Problem to work on
Each line of the data must reappear exactly in your answer, with no images included.

Supplied entries
*** Block opens ***

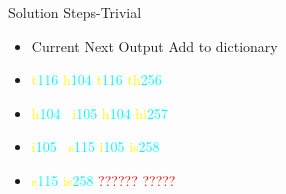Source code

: \documentclass{beamer}
\begin{document}
\begin{frame}{Solution Steps-Trivial}
      \centering
    \begin{itemize}
        \item <1-> \quad\quad Current \quad\quad\quad\quad Next \quad\quad\quad\quad Output \quad\quad\quad\quad Add to dictionary
    \item <1-> \quad\quad \textcolor{yellow}{t}\:\textcolor{cyan}{116} \quad\quad\quad\qquad\: \textcolor{yellow}{h}\:\textcolor{cyan}{104} \quad\quad\qquad \textcolor{yellow}{t}\:\textcolor{cyan}{116} \quad\quad\quad\qquad\: \textcolor{yellow}{th}\:\textcolor{cyan}{256}
    \item <2-> \quad\quad \textcolor{yellow}{h}\:\textcolor{cyan}{104} \quad\quad\quad\qquad\, \textcolor{yellow}{i}\:\textcolor{cyan}{105} \quad\quad\qquad \textcolor{yellow}{h}\:\textcolor{cyan}{104} \quad\quad\quad\qquad\: \textcolor{yellow}{hi}\:\textcolor{cyan}{257}
    \item <3-> \quad\quad \textcolor{yellow}{i}\:\textcolor{cyan}{105} \quad\quad\quad\qquad\;\, \textcolor{yellow}{s}\:\textcolor{cyan}{115} \quad\quad\qquad \textcolor{yellow}{i}\:\textcolor{cyan}{105} \quad\quad\quad\qquad\; \textcolor{yellow}{is}\:\textcolor{cyan}{258}
    \item <4-> \quad\quad \textcolor{yellow}{s}\:\textcolor{cyan}{115} \quad\quad\quad\qquad\; \textcolor{yellow}{is}\:\textcolor{cyan}{258} \quad\quad\qquad \textcolor{red}{???}\:\textcolor{red}{???} \quad\quad\quad\qquad\: \textcolor{red}{??}\:\textcolor{red}{???}



\end{itemize}
\end{frame}
\end{document}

*** Block closes ***

Your solution
Source code

: \documentclass{beamer}
\begin{document}
\begin{frame}{Solution Steps-Trivial}
      \centering
    \begin{itemize}
        \item <1-> \quad\quad Current \quad\quad\quad\quad Next \quad\quad\quad\quad Output \quad\quad\quad\quad Add to dictionary
    \item <1-> \quad\quad \textcolor{yellow}{t}\:\textcolor{cyan}{116} \quad\quad\quad\qquad\: \textcolor{yellow}{h}\:\textcolor{cyan}{104} \quad\quad\qquad \textcolor{yellow}{t}\:\textcolor{cyan}{116} \quad\quad\quad\qquad\: \textcolor{yellow}{th}\:\textcolor{cyan}{256}
    \item <2-> \quad\quad \textcolor{yellow}{h}\:\textcolor{cyan}{104} \quad\quad\quad\qquad\, \textcolor{yellow}{i}\:\textcolor{cyan}{105} \quad\quad\qquad \textcolor{yellow}{h}\:\textcolor{cyan}{104} \quad\quad\quad\qquad\: \textcolor{yellow}{hi}\:\textcolor{cyan}{257}
    \item <3-> \quad\quad \textcolor{yellow}{i}\:\textcolor{cyan}{105} \quad\quad\quad\qquad\;\, \textcolor{yellow}{s}\:\textcolor{cyan}{115} \quad\quad\qquad \textcolor{yellow}{i}\:\textcolor{cyan}{105} \quad\quad\quad\qquad\; \textcolor{yellow}{is}\:\textcolor{cyan}{258}
    \item <4-> \quad\quad \textcolor{yellow}{s}\:\textcolor{cyan}{115} \quad\quad\quad\qquad\; \textcolor{yellow}{is}\:\textcolor{cyan}{258} \quad\quad\qquad \textcolor{red}{???}\:\textcolor{red}{???} \quad\quad\quad\qquad\: \textcolor{red}{??}\:\textcolor{red}{???}



\end{itemize}
\end{frame}
\end{document}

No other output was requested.